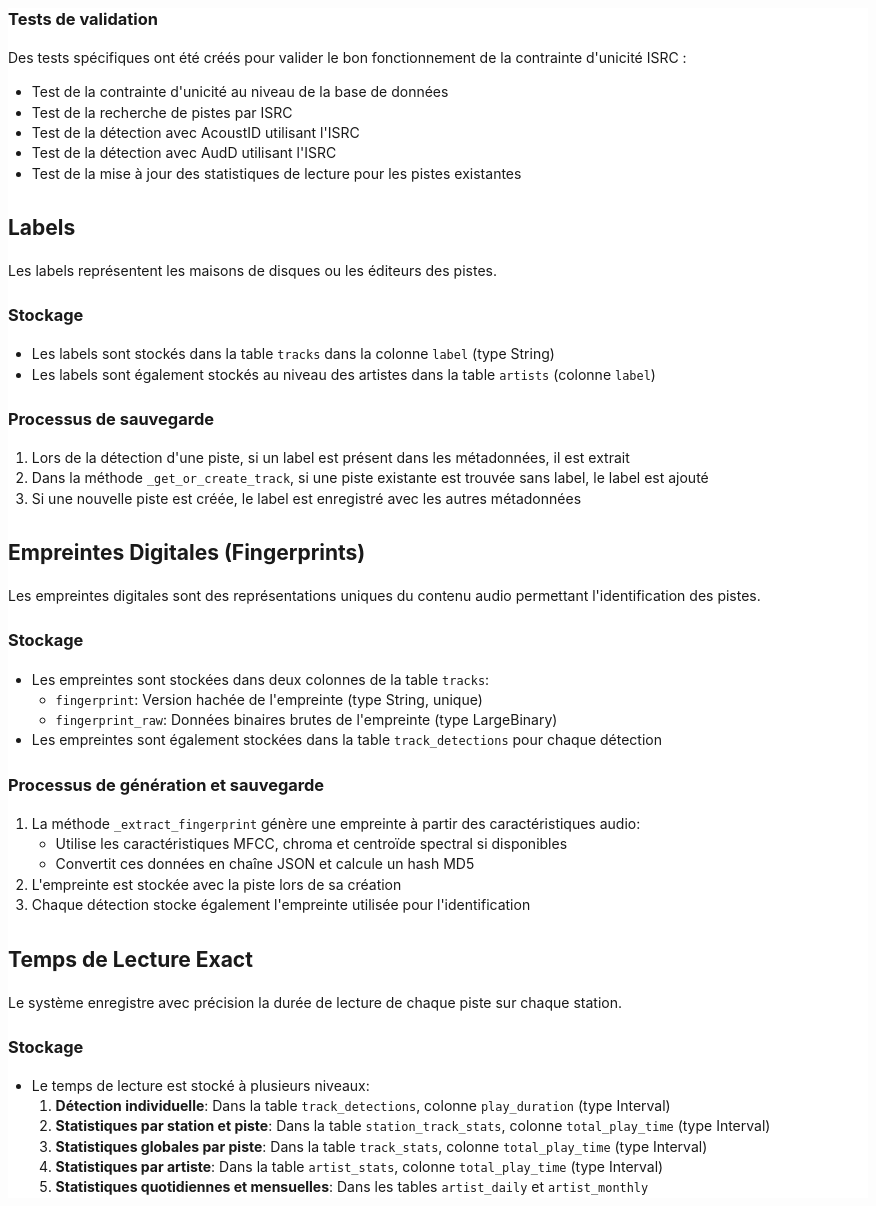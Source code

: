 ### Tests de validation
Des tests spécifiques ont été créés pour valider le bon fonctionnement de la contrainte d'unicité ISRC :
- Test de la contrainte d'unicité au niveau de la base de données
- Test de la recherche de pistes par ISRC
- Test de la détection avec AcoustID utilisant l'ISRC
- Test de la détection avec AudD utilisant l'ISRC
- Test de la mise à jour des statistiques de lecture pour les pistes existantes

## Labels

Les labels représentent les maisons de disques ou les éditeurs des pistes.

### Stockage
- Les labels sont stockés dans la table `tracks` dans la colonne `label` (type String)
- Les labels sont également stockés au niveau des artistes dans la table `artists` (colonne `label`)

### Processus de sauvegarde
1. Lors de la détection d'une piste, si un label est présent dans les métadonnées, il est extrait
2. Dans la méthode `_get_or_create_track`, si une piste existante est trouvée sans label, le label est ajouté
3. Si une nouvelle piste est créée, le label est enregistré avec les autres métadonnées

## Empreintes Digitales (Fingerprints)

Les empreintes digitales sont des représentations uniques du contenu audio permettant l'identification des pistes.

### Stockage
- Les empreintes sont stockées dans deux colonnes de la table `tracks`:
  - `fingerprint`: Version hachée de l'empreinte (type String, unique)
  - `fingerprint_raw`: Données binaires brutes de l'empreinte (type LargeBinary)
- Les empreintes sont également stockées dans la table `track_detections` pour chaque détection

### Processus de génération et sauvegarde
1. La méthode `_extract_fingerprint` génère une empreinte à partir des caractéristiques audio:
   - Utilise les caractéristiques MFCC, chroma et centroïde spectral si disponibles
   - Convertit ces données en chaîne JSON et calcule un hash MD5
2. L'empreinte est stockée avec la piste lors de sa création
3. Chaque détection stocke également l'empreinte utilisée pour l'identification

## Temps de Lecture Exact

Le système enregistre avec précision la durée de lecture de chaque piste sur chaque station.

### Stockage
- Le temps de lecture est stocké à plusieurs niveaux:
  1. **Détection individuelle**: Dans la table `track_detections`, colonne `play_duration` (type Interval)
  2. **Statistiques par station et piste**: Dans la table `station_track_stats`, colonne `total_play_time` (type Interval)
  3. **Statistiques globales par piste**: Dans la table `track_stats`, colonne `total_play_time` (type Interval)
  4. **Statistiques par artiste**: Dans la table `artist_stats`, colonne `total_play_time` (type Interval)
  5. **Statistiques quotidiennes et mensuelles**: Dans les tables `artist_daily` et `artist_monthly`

---+---

Problem statement —
As the answer, set down only the lines from the data above between the one holding "- Test de la mise" and the one holding "3. **Statistiques globales", inclusive, exactly as they read.

Response to this exercise —
- Test de la mise à jour des statistiques de lecture pour les pistes existantes

## Labels

Les labels représentent les maisons de disques ou les éditeurs des pistes.

### Stockage
- Les labels sont stockés dans la table `tracks` dans la colonne `label` (type String)
- Les labels sont également stockés au niveau des artistes dans la table `artists` (colonne `label`)

### Processus de sauvegarde
1. Lors de la détection d'une piste, si un label est présent dans les métadonnées, il est extrait
2. Dans la méthode `_get_or_create_track`, si une piste existante est trouvée sans label, le label est ajouté
3. Si une nouvelle piste est créée, le label est enregistré avec les autres métadonnées

## Empreintes Digitales (Fingerprints)

Les empreintes digitales sont des représentations uniques du contenu audio permettant l'identification des pistes.

### Stockage
- Les empreintes sont stockées dans deux colonnes de la table `tracks`:
  - `fingerprint`: Version hachée de l'empreinte (type String, unique)
  - `fingerprint_raw`: Données binaires brutes de l'empreinte (type LargeBinary)
- Les empreintes sont également stockées dans la table `track_detections` pour chaque détection

### Processus de génération et sauvegarde
1. La méthode `_extract_fingerprint` génère une empreinte à partir des caractéristiques audio:
   - Utilise les caractéristiques MFCC, chroma et centroïde spectral si disponibles
   - Convertit ces données en chaîne JSON et calcule un hash MD5
2. L'empreinte est stockée avec la piste lors de sa création
3. Chaque détection stocke également l'empreinte utilisée pour l'identification

## Temps de Lecture Exact

Le système enregistre avec précision la durée de lecture de chaque piste sur chaque station.

### Stockage
- Le temps de lecture est stocké à plusieurs niveaux:
  1. **Détection individuelle**: Dans la table `track_detections`, colonne `play_duration` (type Interval)
  2. **Statistiques par station et piste**: Dans la table `station_track_stats`, colonne `total_play_time` (type Interval)
  3. **Statistiques globales par piste**: Dans la table `track_stats`, colonne `total_play_time` (type Interval)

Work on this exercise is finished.